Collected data
* * * * * * * * *

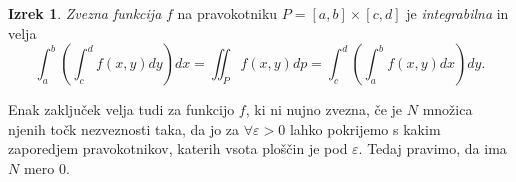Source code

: \documentclass[11pt]{article}
\theoremstyle{definition}
\theoremstyle{definition}
\theoremstyle{definition}
\newtheorem{izrek}{Izrek}[section]
\begin{document}
\begin{izrek}

\textit{Zvezna funkcija} $f$ na pravokotniku $P = [a, b] \times [c, d]$ je \textit{integrabilna} in velja
\begin{equation}
\int_{a}^{b} \left( \int_{c}^{d} f(x, y) dy \right) dx = \iint_P f(x, y) dp = \int_{c}^{d} \left( \int_{a}^{b} f(x, y) dx \right) dy.
\end{equation}

Enak zaključek velja tudi za funkcijo $f$, ki ni nujno zvezna, če je $N$ množica njenih točk nezveznosti taka, da jo za $\forall \varepsilon > 0$ lahko pokrijemo s kakim zaporedjem pravokotnikov, katerih vsota ploščin je pod $\varepsilon$. Tedaj pravimo, da ima $N$ mero $0$.

\end{izrek}
\vspace{0.5cm}
\end{document}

* * * * * * * * *

#### Task statement:
In the records above, each line with the string "begin" should be copied.

#### Solution for this problem:
\begin{document}
\begin{izrek}
\begin{equation}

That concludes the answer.